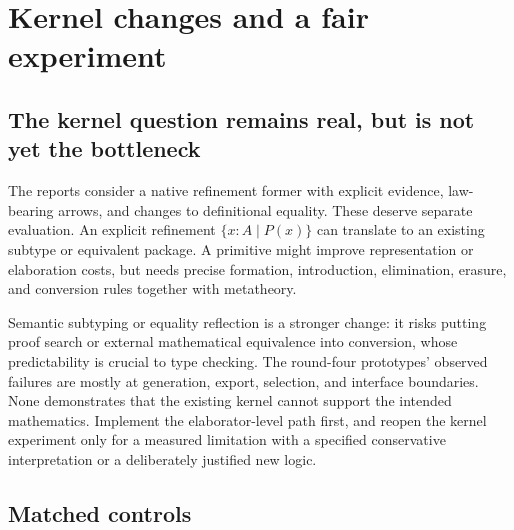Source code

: \documentclass[11pt,letterpaper]{article}
\theoremstyle{definition}\newtheorem{definition}[proposition]{Definition}
\theoremstyle{remark}\newtheorem{remark}[proposition]{Remark}
\begin{document}
\section{Kernel changes and a fair experiment}
\label{sec:evaluation}

\subsection{The kernel question remains real, but is not yet the bottleneck}

The reports consider a native refinement former with explicit evidence,
law-bearing arrows, and changes to definitional equality. These deserve
separate evaluation. An explicit refinement $\{x:A\mid P(x)\}$ can translate
to an existing subtype or equivalent package. A primitive might improve
representation or elaboration costs, but needs precise formation, introduction,
elimination, erasure, and conversion rules together with metatheory.

Semantic subtyping or equality reflection is a stronger change: it risks
putting proof search or external mathematical equivalence into conversion,
whose predictability is crucial to type checking. The round-four prototypes'
observed failures are mostly at generation, export, selection, and interface
boundaries. None demonstrates that the existing kernel cannot support the
intended mathematics. Implement the elaborator-level path first, and reopen
the kernel experiment only for a measured limitation with a specified
conservative interpretation or a deliberately justified new logic.

\subsection{Matched controls}
\end{document}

.....

Task objective -
Your answer must be the lines from the one that contains "to an existing" through the last line of the entries above, copied exactly, with no other lines.

Completed task -
to an existing subtype or equivalent package. A primitive might improve
representation or elaboration costs, but needs precise formation, introduction,
elimination, erasure, and conversion rules together with metatheory.

Semantic subtyping or equality reflection is a stronger change: it risks
putting proof search or external mathematical equivalence into conversion,
whose predictability is crucial to type checking. The round-four prototypes'
observed failures are mostly at generation, export, selection, and interface
boundaries. None demonstrates that the existing kernel cannot support the
intended mathematics. Implement the elaborator-level path first, and reopen
the kernel experiment only for a measured limitation with a specified
conservative interpretation or a deliberately justified new logic.

\subsection{Matched controls}
\end{document}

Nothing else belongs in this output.